Le Canada et l'Inde en pleine crise diplomatique après l'assassinat d'un leader sikh
L’accusation des uns, le déni des autres, des diplomates de haut rang expulsés de chaque côté. En à peine 24 heures, la tension entre l’Inde et le Canada est très rapidement montée d’un cran, mardi 19 septembre. À l’origine de la colère canadienne, l’assassinat d’un leader de la communauté sikh, Hardeep Singh Nijjar, dans l’ouest du pays. Crime qu’Ottawa a sans hésiter attribué au gouvernement indien.
Ce qui est surprenant, c’est la rapidité avec laquelle le Premier ministre Justin Trudeau a pointé du doigt les autorités indiennes. L’assassinat date du mois de juin. Ce prédicateur séparatiste sikh, recherché par la police indienne, a été abattu devant son temple près de Vancouver par deux hommes. Des "agents du gouvernement" selon le Premier ministre canadien qui affirme que ses services de sécurité disposent de preuves crédibles. L’Inde répond que tout cela est "absurde", dément tout acte de violence au Canada et se déclare inquiète pour ses ressortissants compte tenu de l’activité anti-indienne sur le territoire canadien. Une sérieuse crise diplomatique.
Russie, Corée du Nord... les Etats et les assassinats ciblés
Le gouvernement indien n’est pas vraiment coutumier de ce genre de méthode.
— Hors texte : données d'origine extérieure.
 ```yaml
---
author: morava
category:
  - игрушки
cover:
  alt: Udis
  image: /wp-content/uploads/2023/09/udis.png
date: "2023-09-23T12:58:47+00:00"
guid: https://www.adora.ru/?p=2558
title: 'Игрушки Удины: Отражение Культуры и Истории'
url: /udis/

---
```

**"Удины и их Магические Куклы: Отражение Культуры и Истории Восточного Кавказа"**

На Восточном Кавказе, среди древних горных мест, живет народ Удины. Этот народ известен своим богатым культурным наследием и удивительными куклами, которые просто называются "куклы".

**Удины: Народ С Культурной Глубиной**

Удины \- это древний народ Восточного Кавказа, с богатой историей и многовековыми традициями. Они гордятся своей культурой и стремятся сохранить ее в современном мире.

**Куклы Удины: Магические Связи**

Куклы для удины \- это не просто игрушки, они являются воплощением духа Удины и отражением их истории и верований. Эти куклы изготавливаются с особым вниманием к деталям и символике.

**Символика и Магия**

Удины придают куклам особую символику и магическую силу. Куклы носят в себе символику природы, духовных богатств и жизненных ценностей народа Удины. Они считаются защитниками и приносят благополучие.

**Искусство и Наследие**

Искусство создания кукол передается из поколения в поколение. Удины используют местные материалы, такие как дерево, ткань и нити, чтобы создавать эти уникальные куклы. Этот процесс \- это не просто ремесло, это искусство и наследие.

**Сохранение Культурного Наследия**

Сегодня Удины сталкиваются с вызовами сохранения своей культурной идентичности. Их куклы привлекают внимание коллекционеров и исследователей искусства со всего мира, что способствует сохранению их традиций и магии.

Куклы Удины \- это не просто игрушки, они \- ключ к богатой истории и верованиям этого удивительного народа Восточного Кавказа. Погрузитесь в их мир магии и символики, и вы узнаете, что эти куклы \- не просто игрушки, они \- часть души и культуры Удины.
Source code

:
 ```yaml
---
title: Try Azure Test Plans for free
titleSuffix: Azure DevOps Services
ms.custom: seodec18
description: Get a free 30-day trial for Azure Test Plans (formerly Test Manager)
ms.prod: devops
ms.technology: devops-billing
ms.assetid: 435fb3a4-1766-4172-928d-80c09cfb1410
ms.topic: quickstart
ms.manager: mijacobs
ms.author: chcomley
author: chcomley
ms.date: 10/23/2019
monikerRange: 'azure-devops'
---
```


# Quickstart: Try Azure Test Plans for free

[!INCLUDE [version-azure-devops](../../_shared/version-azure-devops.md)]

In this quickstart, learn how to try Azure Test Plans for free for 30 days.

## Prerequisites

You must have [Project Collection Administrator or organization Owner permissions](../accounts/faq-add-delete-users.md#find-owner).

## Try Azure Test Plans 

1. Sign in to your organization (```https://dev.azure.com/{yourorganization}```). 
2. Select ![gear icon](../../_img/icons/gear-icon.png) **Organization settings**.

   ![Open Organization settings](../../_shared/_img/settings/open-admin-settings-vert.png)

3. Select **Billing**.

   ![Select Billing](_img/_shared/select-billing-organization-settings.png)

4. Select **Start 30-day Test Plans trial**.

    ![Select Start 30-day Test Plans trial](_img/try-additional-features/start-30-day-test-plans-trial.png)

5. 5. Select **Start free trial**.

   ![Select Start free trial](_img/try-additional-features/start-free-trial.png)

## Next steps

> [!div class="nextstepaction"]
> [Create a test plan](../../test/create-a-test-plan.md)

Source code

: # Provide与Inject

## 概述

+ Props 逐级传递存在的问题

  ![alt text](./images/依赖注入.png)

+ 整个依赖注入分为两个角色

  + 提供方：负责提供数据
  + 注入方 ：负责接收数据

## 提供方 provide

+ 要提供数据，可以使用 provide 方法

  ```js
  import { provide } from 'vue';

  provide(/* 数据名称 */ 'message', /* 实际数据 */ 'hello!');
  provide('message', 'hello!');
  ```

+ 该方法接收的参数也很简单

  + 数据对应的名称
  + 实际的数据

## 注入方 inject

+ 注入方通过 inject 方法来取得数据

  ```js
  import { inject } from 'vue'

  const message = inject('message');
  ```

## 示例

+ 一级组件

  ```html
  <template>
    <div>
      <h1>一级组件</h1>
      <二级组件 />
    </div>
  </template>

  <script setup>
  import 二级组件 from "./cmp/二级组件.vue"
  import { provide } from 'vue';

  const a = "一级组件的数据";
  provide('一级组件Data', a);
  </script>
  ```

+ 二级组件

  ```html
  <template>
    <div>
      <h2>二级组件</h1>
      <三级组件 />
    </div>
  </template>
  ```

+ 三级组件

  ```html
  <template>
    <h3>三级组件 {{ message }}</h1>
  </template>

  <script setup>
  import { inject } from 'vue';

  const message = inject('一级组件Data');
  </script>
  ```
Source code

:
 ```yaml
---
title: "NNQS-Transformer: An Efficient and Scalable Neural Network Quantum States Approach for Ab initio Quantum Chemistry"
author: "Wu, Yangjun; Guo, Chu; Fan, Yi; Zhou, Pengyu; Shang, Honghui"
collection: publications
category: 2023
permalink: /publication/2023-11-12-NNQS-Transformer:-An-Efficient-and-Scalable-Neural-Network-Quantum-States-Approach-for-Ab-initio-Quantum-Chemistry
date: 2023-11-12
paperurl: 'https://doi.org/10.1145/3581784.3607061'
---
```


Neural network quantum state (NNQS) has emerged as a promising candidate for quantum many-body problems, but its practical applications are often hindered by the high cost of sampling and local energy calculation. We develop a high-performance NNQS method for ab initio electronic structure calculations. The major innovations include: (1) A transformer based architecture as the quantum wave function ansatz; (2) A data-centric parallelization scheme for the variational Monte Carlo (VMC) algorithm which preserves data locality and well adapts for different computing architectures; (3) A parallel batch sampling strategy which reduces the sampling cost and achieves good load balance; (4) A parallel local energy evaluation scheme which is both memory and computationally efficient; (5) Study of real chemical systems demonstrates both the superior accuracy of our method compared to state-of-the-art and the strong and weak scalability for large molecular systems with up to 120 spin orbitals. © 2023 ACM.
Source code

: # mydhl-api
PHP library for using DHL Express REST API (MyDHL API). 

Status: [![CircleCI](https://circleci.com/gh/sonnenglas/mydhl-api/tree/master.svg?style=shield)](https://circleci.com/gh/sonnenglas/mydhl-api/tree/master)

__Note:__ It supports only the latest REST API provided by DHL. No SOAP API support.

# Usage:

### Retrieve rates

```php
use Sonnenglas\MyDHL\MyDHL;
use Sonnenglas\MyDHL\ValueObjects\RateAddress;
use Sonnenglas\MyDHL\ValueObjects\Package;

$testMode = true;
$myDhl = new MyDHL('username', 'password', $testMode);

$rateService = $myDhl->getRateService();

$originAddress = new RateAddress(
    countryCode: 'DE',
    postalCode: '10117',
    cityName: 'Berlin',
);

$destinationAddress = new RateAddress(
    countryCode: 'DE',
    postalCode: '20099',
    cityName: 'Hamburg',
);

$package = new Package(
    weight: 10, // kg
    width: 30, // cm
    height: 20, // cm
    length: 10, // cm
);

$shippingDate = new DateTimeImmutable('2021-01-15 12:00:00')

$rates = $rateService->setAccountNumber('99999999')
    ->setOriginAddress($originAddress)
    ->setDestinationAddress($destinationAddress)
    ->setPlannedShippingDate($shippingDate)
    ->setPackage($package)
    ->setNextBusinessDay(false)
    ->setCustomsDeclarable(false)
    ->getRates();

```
Une méthode, une politique même, d’assassinats ciblés, de moins en moins dissimulée par les Etats qui la pratiquent tout en refusant d’assumer leurs actes.
Les maîtres en la matière restent les Russes qui ont travaillé pendant des décennies pour élaborer des poisons incolores, inodores : le novitchok sur les vêtements de l’ancien agent du renseignement militaire russe, Sergueï Skripal, assassiné en Grande-Bretagne, ou le polonium, toujours au Royaume-Uni, pour l’opposant Alexandre Litvinenko.
Mais d’autres nations se livrent à ce genre de pratiques en violation du droit international, comme la Corée du Nord avec l’assassinat en Malaise de Kim Jong-Nam, le demi-frère du leader nord-coréen, la Turquie lorsqu’elle cible les opposants kurdes ou encore l'Arabie Saoudite avec le meurtre du journaliste Jamal Khashoggi au consulat saoudien d’Istanbul.
Le droit international encadre les exécutions dans le cas d'un conflit armé
Pour le droit international, les Etats peuvent parfois justifier de telles exécutions s’ils parviennent à convaincre qu’ils agissent dans le cadre d’un conflit armé. Un argument souvent utilisé par les États-Unis pendant la traque d’Oussama Ben Laden, par exemple, ou lors de la frappe contre le général iranien Soleimani.
Même si le gouvernement indien considérait le leader sikh comme un terroriste, l’Inde n’est pas en conflit avec le Canada, ni même en conflit armé avec des militants vivant au Canada. Mais Justin Trudeau a tout de même pris certaines précautions dans son intervention mardi. Le Premier minsitre canadien a lourdement insisté sur l’atteinte à la souveraineté de son pays et demande des comptes mais reste vague sur la nature juridique du crime. "Je continue d’insister auprès du gouvernement indien pour qu’il coopère avec le Canada dans l’optique de faire la lumière sur cette affaire. J’attends aussi qu’il réaffirme que sa position sur les opérations extrajudiciaires dans un autre pays est clairement en conformité avec le droit international" a déclaré Justin Trudeau. "Opération extrajudiciaire" et non pas "exécution", le terme reste suffisamment vague et flou laissant à l’Inde la possibilité soit de présenter les preuves de son innocence soit de verser une compensation qui conviendrait au Canada.